### WHAT TO WORK ON
Which lines in the data below contain the word "students"? Pull each of them out.
(EXERCISE DATA begins)
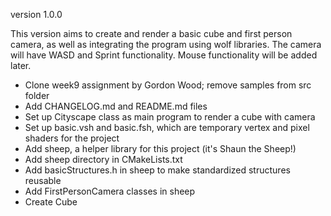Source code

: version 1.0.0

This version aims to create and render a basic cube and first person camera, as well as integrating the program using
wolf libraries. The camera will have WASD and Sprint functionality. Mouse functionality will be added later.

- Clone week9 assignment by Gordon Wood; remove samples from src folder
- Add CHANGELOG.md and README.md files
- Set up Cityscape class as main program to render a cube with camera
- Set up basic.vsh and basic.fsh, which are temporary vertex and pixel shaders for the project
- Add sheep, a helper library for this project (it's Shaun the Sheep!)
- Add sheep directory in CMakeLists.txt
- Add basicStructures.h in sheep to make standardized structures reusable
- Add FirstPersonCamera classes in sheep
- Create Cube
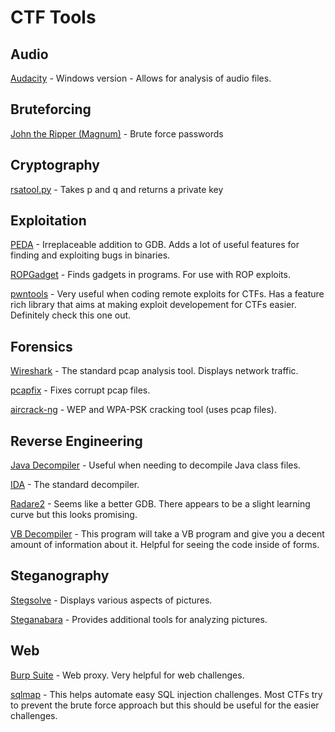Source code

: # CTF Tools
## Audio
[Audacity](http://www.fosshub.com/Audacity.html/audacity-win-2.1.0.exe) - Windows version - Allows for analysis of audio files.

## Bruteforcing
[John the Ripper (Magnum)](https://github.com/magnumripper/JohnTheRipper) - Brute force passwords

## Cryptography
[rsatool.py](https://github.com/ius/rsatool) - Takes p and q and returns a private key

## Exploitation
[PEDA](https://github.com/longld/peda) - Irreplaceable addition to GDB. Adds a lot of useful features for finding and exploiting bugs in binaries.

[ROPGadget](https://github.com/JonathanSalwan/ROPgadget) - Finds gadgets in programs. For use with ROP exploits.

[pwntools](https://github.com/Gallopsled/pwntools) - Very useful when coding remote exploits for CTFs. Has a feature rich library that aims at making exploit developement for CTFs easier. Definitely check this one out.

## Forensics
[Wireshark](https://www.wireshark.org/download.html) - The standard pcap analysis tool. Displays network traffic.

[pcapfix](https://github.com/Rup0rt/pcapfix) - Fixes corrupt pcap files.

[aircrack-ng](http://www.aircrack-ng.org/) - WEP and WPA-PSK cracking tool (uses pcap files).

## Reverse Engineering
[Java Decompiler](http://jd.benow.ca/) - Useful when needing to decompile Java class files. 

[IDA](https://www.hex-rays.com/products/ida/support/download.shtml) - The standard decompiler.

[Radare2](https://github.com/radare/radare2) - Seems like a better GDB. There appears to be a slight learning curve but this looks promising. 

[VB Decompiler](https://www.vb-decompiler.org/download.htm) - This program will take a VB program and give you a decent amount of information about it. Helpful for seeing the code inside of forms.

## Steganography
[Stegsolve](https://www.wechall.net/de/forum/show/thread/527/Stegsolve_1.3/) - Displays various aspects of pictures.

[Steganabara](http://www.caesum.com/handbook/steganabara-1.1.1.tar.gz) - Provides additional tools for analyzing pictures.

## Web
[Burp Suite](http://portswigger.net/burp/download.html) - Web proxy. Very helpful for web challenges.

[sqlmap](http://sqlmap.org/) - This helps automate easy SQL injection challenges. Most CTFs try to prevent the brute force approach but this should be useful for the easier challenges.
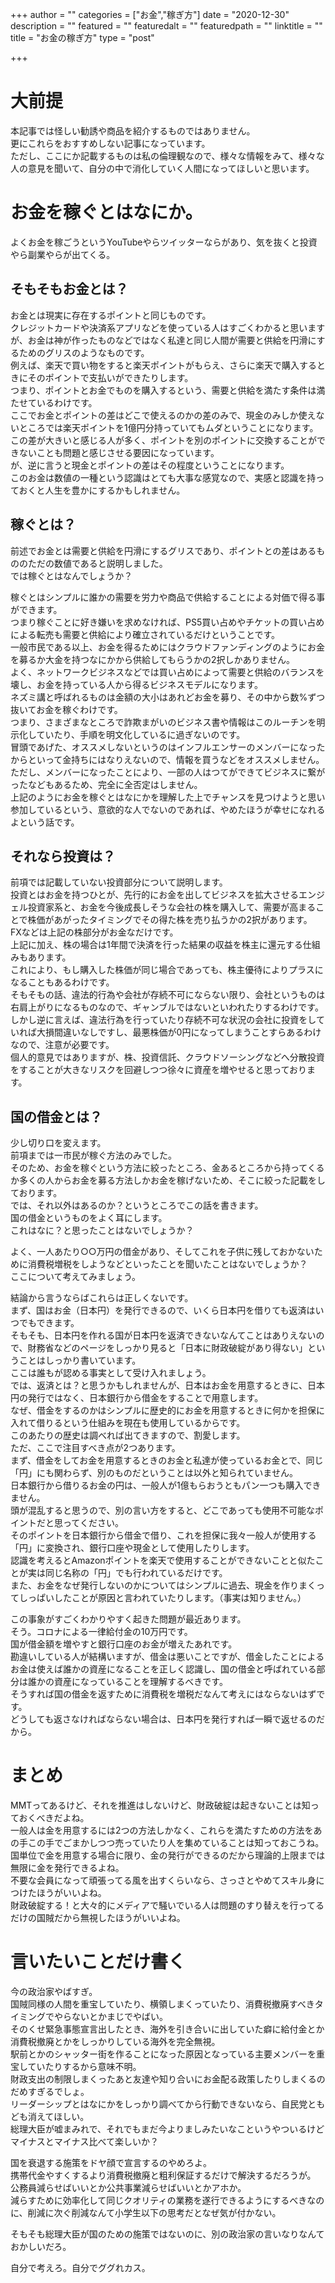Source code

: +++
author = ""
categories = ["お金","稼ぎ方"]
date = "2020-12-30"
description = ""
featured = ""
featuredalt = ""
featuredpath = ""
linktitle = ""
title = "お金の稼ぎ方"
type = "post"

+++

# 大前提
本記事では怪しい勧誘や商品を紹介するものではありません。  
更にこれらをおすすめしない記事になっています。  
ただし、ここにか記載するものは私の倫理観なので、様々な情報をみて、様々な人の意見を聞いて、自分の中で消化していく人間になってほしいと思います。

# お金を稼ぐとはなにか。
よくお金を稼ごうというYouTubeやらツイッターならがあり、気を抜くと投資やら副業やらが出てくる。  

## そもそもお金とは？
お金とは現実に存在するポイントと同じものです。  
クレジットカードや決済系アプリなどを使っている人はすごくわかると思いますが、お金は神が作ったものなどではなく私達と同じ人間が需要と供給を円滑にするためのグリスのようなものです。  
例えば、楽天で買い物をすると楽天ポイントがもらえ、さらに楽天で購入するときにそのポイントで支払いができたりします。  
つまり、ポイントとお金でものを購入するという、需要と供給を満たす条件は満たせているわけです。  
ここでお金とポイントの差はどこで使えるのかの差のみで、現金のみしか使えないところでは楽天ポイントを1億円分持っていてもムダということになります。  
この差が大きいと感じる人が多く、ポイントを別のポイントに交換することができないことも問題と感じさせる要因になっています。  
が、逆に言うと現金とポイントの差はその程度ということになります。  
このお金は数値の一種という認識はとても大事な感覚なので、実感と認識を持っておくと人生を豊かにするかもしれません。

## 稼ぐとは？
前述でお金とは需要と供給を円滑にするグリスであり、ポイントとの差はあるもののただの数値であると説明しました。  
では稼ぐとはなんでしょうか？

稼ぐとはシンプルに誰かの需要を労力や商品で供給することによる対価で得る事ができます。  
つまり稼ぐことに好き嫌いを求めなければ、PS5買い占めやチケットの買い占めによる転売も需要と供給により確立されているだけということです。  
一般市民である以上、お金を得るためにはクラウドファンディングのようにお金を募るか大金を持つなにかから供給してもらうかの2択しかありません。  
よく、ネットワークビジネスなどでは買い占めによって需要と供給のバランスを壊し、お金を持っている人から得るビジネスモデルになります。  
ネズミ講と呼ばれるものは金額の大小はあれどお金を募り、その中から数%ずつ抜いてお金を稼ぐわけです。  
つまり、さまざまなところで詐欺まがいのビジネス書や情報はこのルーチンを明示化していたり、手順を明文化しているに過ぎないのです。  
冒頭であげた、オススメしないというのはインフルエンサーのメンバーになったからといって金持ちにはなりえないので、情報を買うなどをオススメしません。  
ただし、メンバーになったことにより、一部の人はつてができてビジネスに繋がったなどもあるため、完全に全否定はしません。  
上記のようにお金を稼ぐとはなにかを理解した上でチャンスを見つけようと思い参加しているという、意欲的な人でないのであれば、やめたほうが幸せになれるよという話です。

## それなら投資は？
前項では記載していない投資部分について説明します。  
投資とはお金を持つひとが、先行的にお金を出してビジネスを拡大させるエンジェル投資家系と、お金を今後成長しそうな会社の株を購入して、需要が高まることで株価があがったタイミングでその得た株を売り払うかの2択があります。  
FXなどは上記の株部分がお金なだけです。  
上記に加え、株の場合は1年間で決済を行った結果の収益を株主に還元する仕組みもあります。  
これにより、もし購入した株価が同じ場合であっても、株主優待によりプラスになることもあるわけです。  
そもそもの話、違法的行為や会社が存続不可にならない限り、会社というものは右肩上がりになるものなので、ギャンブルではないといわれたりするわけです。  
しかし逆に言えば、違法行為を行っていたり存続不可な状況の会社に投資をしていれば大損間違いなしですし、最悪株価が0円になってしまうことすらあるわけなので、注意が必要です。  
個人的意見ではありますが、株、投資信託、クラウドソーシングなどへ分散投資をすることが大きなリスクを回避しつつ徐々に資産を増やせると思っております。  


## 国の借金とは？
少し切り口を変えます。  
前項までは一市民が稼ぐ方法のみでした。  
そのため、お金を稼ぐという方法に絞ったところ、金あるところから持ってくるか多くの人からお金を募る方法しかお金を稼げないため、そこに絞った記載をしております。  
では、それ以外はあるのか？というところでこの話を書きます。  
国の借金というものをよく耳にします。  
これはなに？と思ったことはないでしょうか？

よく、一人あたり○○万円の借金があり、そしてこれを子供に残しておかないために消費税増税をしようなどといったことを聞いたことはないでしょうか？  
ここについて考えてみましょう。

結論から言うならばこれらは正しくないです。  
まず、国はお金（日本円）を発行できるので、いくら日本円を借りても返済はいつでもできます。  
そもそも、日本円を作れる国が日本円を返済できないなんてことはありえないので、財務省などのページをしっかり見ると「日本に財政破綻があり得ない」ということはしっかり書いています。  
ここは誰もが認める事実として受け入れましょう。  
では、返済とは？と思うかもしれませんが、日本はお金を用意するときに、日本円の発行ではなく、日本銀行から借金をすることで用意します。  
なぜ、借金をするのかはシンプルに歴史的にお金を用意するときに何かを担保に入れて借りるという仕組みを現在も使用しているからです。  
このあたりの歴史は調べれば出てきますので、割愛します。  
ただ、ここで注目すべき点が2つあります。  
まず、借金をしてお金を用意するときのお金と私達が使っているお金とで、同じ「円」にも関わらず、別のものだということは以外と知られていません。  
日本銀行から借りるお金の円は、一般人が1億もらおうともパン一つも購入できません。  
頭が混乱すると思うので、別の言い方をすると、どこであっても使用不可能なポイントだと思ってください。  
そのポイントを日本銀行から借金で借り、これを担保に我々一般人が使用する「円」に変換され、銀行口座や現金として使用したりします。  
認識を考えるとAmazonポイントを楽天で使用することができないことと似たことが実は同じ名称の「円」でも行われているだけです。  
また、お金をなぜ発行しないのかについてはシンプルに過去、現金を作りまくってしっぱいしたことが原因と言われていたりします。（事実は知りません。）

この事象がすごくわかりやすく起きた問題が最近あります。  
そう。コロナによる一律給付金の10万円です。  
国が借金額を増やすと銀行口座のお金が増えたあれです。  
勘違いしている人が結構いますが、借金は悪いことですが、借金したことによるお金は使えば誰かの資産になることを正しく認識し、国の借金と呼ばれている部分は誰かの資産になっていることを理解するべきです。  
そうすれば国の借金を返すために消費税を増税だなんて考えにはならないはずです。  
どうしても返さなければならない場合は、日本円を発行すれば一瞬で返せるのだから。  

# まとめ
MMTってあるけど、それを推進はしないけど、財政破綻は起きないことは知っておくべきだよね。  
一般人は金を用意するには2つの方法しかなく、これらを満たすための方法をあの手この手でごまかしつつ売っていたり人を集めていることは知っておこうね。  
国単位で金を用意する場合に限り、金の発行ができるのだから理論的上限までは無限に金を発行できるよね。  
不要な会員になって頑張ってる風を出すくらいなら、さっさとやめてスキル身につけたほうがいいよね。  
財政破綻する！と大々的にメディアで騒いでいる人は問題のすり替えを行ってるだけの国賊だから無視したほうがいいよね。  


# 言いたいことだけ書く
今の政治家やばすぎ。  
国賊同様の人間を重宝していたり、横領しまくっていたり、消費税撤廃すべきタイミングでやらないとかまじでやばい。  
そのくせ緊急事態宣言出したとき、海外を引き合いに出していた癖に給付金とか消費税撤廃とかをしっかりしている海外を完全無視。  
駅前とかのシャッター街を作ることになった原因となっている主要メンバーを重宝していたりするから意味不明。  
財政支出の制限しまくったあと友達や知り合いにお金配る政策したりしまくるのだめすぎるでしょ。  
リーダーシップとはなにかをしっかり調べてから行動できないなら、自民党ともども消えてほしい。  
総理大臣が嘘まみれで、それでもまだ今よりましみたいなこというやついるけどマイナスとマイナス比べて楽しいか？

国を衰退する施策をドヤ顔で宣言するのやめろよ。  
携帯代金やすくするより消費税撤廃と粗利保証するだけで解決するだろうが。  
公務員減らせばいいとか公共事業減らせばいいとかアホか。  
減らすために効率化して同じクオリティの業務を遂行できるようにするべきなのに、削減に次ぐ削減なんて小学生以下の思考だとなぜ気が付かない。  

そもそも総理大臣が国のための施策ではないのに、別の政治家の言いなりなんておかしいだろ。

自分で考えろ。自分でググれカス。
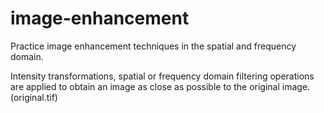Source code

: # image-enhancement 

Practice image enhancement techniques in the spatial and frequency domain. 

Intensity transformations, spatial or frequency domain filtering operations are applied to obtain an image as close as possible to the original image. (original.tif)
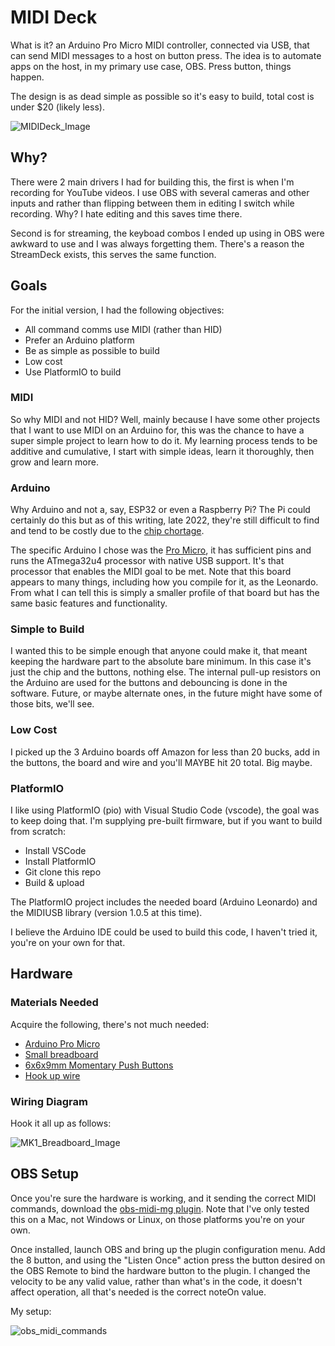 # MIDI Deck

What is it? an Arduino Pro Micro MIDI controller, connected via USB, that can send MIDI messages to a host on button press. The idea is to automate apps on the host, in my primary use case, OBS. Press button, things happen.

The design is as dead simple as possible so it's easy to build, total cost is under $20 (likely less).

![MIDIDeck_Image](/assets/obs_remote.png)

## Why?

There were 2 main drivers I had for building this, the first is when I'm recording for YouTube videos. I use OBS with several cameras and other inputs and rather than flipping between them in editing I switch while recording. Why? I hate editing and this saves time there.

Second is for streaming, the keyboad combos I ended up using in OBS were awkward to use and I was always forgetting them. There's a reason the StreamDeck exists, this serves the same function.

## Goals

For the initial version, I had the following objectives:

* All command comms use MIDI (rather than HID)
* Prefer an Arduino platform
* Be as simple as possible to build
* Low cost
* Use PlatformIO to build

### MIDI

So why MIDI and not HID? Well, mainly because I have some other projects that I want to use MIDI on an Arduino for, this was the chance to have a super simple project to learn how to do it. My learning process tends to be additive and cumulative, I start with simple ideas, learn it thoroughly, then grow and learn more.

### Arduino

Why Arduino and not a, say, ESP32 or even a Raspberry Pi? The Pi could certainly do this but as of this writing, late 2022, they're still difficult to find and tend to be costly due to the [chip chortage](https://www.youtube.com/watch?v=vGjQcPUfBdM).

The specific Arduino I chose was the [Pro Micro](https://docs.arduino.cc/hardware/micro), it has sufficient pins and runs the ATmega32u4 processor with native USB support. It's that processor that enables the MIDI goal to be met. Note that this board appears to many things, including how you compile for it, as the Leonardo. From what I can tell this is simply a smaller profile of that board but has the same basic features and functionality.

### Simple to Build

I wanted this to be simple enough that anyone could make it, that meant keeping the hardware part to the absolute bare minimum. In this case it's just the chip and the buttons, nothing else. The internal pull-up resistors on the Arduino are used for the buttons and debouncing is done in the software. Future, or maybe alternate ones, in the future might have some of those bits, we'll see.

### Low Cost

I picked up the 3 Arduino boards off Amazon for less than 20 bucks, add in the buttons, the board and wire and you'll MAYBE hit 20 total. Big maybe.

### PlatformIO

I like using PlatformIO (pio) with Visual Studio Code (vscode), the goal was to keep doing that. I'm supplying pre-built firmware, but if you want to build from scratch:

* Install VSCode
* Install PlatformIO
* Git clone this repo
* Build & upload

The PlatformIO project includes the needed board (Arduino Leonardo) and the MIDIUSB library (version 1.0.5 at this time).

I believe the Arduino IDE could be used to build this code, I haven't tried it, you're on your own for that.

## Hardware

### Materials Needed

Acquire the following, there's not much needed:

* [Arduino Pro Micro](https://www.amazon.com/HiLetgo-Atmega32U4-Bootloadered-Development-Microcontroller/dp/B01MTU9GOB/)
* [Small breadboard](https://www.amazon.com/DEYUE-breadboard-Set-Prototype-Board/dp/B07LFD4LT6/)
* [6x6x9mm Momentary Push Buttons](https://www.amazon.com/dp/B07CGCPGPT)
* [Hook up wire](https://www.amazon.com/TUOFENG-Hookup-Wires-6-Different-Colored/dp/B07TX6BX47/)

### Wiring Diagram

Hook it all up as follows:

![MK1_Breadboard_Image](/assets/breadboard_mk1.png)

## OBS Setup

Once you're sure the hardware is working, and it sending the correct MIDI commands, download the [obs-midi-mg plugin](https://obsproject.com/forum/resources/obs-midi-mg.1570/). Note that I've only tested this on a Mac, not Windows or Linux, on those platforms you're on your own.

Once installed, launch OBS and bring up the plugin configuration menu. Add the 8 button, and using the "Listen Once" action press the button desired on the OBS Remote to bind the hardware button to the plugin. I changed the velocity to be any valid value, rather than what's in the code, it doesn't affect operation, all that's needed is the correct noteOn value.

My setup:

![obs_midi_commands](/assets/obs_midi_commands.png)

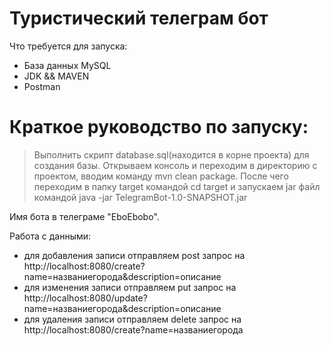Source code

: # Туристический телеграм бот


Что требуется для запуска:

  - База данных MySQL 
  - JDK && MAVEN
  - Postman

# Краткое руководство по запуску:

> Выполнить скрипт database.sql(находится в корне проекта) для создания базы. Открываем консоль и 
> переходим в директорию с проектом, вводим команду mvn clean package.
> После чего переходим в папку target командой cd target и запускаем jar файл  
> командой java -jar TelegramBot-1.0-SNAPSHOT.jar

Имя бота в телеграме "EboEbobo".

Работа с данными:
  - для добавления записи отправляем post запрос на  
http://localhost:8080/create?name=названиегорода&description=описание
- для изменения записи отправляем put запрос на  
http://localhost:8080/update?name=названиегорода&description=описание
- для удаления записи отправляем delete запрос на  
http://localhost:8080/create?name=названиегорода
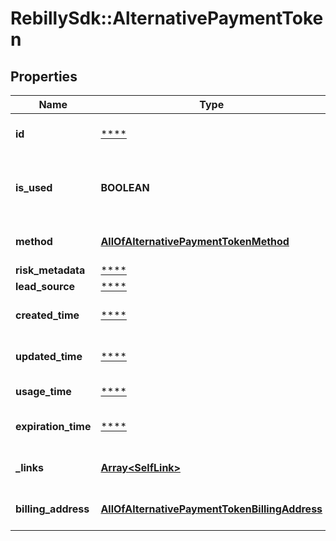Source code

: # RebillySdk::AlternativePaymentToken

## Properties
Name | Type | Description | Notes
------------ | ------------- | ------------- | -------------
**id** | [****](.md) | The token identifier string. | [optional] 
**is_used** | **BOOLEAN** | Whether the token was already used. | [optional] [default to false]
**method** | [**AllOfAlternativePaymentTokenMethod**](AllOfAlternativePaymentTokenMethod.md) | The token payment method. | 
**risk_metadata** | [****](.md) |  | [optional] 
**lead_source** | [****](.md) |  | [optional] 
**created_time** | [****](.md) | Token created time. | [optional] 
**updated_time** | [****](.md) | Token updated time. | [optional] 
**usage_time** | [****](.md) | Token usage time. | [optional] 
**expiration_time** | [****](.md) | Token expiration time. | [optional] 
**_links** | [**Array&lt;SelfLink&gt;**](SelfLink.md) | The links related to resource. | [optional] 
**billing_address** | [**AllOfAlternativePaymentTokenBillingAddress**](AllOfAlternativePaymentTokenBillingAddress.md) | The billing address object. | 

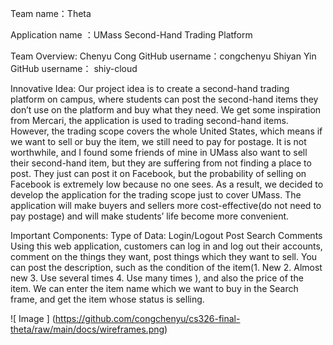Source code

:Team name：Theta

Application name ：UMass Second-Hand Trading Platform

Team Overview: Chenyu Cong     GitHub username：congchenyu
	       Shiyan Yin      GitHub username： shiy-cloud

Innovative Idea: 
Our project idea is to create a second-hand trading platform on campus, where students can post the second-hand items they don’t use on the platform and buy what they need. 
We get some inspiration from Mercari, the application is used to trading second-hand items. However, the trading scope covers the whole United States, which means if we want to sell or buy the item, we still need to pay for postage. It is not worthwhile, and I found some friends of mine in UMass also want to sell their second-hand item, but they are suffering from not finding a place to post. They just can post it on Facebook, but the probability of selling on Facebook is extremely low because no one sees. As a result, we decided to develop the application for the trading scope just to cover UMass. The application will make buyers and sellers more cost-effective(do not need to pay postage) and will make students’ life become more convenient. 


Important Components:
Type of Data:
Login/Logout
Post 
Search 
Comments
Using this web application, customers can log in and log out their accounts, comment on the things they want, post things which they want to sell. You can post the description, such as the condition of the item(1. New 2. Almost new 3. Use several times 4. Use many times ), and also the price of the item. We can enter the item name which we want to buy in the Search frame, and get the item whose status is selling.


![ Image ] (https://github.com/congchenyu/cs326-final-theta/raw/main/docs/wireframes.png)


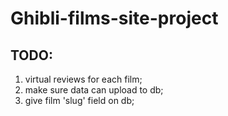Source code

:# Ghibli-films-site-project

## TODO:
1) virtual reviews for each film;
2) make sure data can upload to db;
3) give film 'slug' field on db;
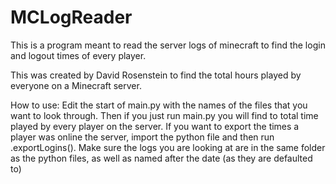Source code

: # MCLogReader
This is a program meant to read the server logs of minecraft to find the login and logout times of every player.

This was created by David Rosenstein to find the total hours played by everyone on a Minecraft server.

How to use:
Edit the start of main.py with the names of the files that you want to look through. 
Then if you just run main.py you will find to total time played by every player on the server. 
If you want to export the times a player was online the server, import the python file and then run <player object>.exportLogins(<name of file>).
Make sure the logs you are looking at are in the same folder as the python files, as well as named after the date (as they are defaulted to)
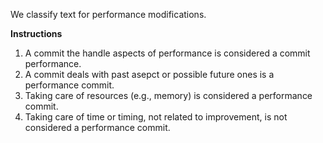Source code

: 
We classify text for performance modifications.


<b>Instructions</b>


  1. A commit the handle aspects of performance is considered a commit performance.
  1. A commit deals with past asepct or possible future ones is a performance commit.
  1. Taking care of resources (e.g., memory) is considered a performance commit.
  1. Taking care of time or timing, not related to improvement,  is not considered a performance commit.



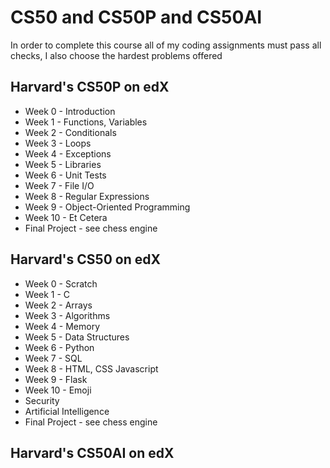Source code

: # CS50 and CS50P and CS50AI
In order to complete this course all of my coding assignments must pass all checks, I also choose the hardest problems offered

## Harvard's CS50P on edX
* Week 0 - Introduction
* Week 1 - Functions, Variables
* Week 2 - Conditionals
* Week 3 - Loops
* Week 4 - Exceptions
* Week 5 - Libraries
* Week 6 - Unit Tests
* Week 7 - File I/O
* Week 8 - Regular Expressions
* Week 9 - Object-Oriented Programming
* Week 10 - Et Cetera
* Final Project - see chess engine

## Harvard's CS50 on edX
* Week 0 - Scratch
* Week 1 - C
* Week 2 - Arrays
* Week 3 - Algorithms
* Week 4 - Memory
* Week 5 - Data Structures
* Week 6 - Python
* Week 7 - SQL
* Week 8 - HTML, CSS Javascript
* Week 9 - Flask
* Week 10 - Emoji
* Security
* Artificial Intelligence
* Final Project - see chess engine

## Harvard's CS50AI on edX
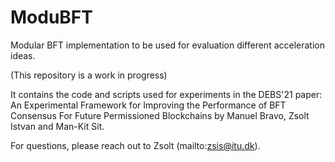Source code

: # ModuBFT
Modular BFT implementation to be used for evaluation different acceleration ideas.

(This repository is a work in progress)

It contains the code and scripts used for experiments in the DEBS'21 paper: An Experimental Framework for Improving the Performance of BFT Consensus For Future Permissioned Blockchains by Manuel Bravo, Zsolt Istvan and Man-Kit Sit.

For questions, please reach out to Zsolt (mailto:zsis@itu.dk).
(EXERCISE DATA ends)
### REPLY
Our project idea is to create a second-hand trading platform on campus, where students can post the second-hand items they don’t use on the platform and buy what they need. 
We get some inspiration from Mercari, the application is used to trading second-hand items. However, the trading scope covers the whole United States, which means if we want to sell or buy the item, we still need to pay for postage. It is not worthwhile, and I found some friends of mine in UMass also want to sell their second-hand item, but they are suffering from not finding a place to post. They just can post it on Facebook, but the probability of selling on Facebook is extremely low because no one sees. As a result, we decided to develop the application for the trading scope just to cover UMass. The application will make buyers and sellers more cost-effective(do not need to pay postage) and will make students’ life become more convenient. 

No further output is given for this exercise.